# Comparing rationals/floats

38 views

### Gcomnz

Apr 15, 2005, 7:18:51 PM4/15/05
to Perl6 Language List
More questions stemming from cookbook work... Decimal Comparisons:

The most common recipe around for comparisons is to use sprintf to cut
the decimals to size and then compare strings. Seems ugly.

The non-stringification way to do it is usually along the lines of:

if (abs(\$value1 - \$value2) < abs(\$value1 * epsilon))

(From Mastering Algorithms with Perl errata)

I'm wondering though, if C<\$value1 == \$value2> is always wrong (or
almost always wrong) then should it be smarter and:

a. throw a warning
b. DWIM using overloaded operators (as in reduce precision then compare)
c. throw a warning but have other comparison operators just for this
case to make sure you know what you're doing

I'd vote for b., but I don't know enough about the problem domain to
know if that is safe, and realistically I just want to write the
cookbook entry rather than start a math-geniuses flame war ;-)

Which leads to another question: Are there \$value.precision() and
\$value.accuracy() methods available for decimals? I'd really rather
not do the string comparison if it can be avoided, maybe it's just the
purist in me saying "leave the numbers be" :-)

Apologies in advance if this is somewhere I missed. I did a lot of searching.

### Doug McNutt

Apr 15, 2005, 8:16:30 PM4/15/05
to Perl6 Language List
At 16:18 -0700 4/15/05, gcomnz wrote:
>More questions stemming from cookbook work... Decimal Comparisons:
>
>The most common recipe around for comparisons is to use sprintf to cut
>the decimals to size and then compare strings. Seems ugly.
>
>The non-stringification way to do it is usually along the lines of:
>
>if (abs(\$value1 - \$value2) < abs(\$value1 * epsilon))
>
>(From Mastering Algorithms with Perl errata)
>
>I'm wondering though, if C<\$value1 == \$value2> is always wrong (or
>almost always wrong) then should it be smarter and:
> SNIP

I have longed for an OO class that might be called "measurement". An object would include a float, a unit of measure, and an estimate of accuracy.

Mathematical operations would be overloaded so that the result of a calculation would appropriately handle propagation of the argument's accuracies into the result. It might even do unit conversions but that's another subject. Coercion of a float into a measurement would be automatic with infinite precision assumed.

Given the new class it is easy to adjust comparison operators to calculate "within experimental error".

--

--> Life begins at ovulation. Ladies should endeavor to get every young life fertilized. <--

### Larry Wall

Apr 16, 2005, 8:33:56 PM4/16/05
to Perl6 Language List
On Fri, Apr 15, 2005 at 04:18:51PM -0700, gcomnz wrote:
: More questions stemming from cookbook work... Decimal Comparisons:

:
: The most common recipe around for comparisons is to use sprintf to cut
: the decimals to size and then compare strings. Seems ugly.
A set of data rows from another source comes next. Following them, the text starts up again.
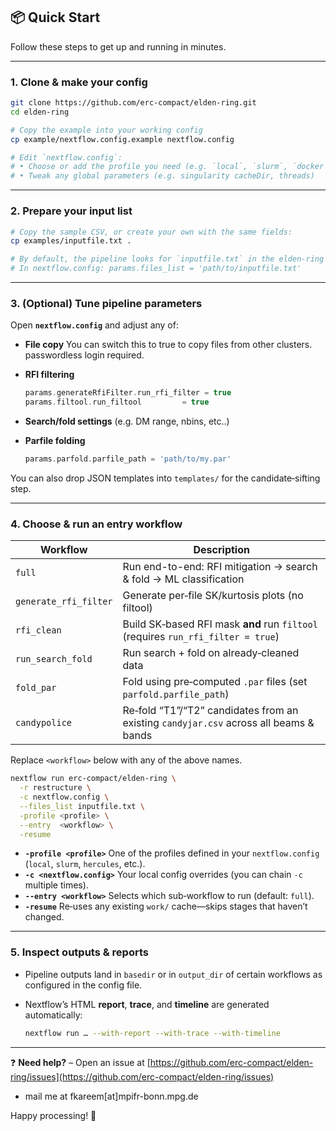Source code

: ## 📦 Quick Start

Follow these steps to get up and running in minutes.

---

### 1. Clone & make your config

```bash
git clone https://github.com/erc-compact/elden-ring.git
cd elden-ring

# Copy the example into your working config
cp example/nextflow.config.example nextflow.config

# Edit `nextflow.config`:
# • Choose or add the profile you need (e.g. `local`, `slurm`, `docker`, etc.)
# • Tweak any global parameters (e.g. singularity cacheDir, threads)
```

---

### 2. Prepare your input list

```bash
# Copy the sample CSV, or create your own with the same fields:
cp examples/inputfile.txt .

# By default, the pipeline looks for `inputfile.txt` in the elden-ring folder unless you override it:
# In nextflow.config: params.files_list = 'path/to/inputfile.txt'
```

---

### 3. (Optional) Tune pipeline parameters

Open **`nextflow.config`** and adjust any of:
* **File copy**
You can switch this to true to copy files from other clusters. passwordless login required.

* **RFI filtering**

  ```groovy
  params.generateRfiFilter.run_rfi_filter = true
  params.filtool.run_filtool         = true
  ```
* **Search/fold settings** (e.g. DM range, nbins, etc..)
* **Parfile folding**

  ```groovy
  params.parfold.parfile_path = 'path/to/my.par'
  ```

You can also drop JSON templates into `templates/` for the candidate‐sifting step.

---

### 4. Choose & run an entry workflow

| Workflow              | Description                                                                               |
| --------------------- | ----------------------------------------------------------------------------------------- |
| `full`                | Run end-to-end: RFI mitigation → search & fold → ML classification                        |
| `generate_rfi_filter` | Generate per‐file SK/kurtosis plots (no filtool)                                          |
| `rfi_clean`           | Build SK‐based RFI mask **and** run `filtool` (requires `run_rfi_filter = true`)          |
| `run_search_fold`     | Run search + fold on already‐cleaned data                                                 |
| `fold_par`            | Fold using pre‐computed `.par` files (set `parfold.parfile_path`)                         |
| `candypolice`         | Re‐fold “T1”/“T2” candidates from an existing `candyjar.csv` across all beams & bands     |


Replace `<workflow>` below with any of the above names.

```bash
nextflow run erc-compact/elden-ring \
  -r restructure \
  -c nextflow.config \
  --files_list inputfile.txt \
  -profile <profile> \
  --entry  <workflow> \
  -resume
```

* **`-profile <profile>`**
  One of the profiles defined in your `nextflow.config` (`local`, `slurm`, `hercules`, etc.).
* **`-c <nextflow.config>`**
  Your local config overrides (you can chain `-c` multiple times).
* **`--entry <workflow>`**
  Selects which sub‐workflow to run (default: `full`).
* **`-resume`**
  Re‐uses any existing `work/` cache—skips stages that haven’t changed.

---

### 5. Inspect outputs & reports

* Pipeline outputs land in `basedir` or in `output_dir` of certain workflows as configured in the config file.
* Nextflow’s HTML **report**, **trace**, and **timeline** are generated automatically:

  ```bash
  nextflow run … --with-report --with-trace --with-timeline
  ```
---

❓ **Need help?**
– Open an issue at [https://github.com/erc-compact/elden-ring/issues](https://github.com/erc-compact/elden-ring/issues)
- mail me at fkareem[at]mpifr-bonn.mpg.de

Happy processing! 🚀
Certainly, but I don't think the situation arises all that frequently
in practice.

: The non-stringification way to do it is usually along the lines of:

:
: if (abs(\$value1 - \$value2) < abs(\$value1 * epsilon))
:
: (From Mastering Algorithms with Perl errata)

You should someday peruse the Ada documentation for this sort of stuff.
It's pretty enlightening (in the Zen sense of feeling smacked upside
the head) about how hard it is to guarantee any particular set of
"real" semantics across unknown machine architectures.

: I'm wondering though, if C<\$value1 == \$value2> is always wrong (or

: almost always wrong) then should it be smarter and:
:
: a. throw a warning
: b. DWIM using overloaded operators (as in reduce precision then compare)
: c. throw a warning but have other comparison operators just for this
: case to make sure you know what you're doing
:
: I'd vote for b., but I don't know enough about the problem domain to
: know if that is safe, and realistically I just want to write the
: cookbook entry rather than start a math-geniuses flame war ;-)

I think I'd vote for

d. Educate users that they almost never want to use == to compare
two numbers on the real number line, however they're represented.
e. Put some rough dwimmery into the ~~ operator instead.

The definition of "rough dwimmery" can be negotiated, but as a form
of definitional handwaving it's probably enough to write examples with.

but in the interests of speed, you probably want some way to tell ~~
how many bits of binary mantissa to pay attention to if the exponents
are equal, so you can do most of your work without a horrid conversion
to decimal, or less horribly, subtraction to find a number to compare
to your epsilon. But by the time you compare exponents, it's possible
that it's cheaper to go ahead and let the hardware do the subtraction
for you. I'll leave that up to the implementors.

My main point is that the default "slop" should be fairly liberal on
the assumption that the ordinary user has written a fairly sloppy
algorithm. I'd probably leave about the last 8 bits out of an
ordinary double comparison, but let the user change that pragmatically.

I can see arguments for making the slop a lot bigger than that.
On the other hand, you don't want to make it so big that different
integers start comparing as equal merely because they happen to be big.

On the other other hand, if you know you're storing only integer
values into your floaters, you can safely use == instead of ~~ because
they will always compare equal until you exceed the precision of
the floater.

On the other other other hand, we're gonna all be using 64-bit
computers in a few years, so there will be less demand for putting
large integers into floaters to get around 32-bit limitations.

'Course, then we'll be worrying about the precision of 128-bit floaters...

: Which leads to another question: Are there \$value.precision() and

: \$value.accuracy() methods available for decimals? I'd really rather
: not do the string comparison if it can be avoided, maybe it's just the
: purist in me saying "leave the numbers be" :-)

As the other reply pointed out, it'd be nice to have a data type
that supports these semantics, but they would certainly run slower
than the usual floating-point algorithms do. Historically the people
doing this sort of stuff would rather have the raw speed and just
sort of hand calculate the uncertainty in their heads, from the basic
multiply uncertainties.

But for models that are trying to be provably accurate rather than
fast, I could see a use for the smarter data type. For the rest of
us, leaving out about 8 bits for ~~ comparison lets us use algorithms
with a little bit of additive slop, and punishes us a bit when we
use algorithms with a lot of multiplicative slop. :-)

: Apologies in advance if this is somewhere I missed. I did a lot of searching.

It's not something we've paid much attention to, partly because I *did*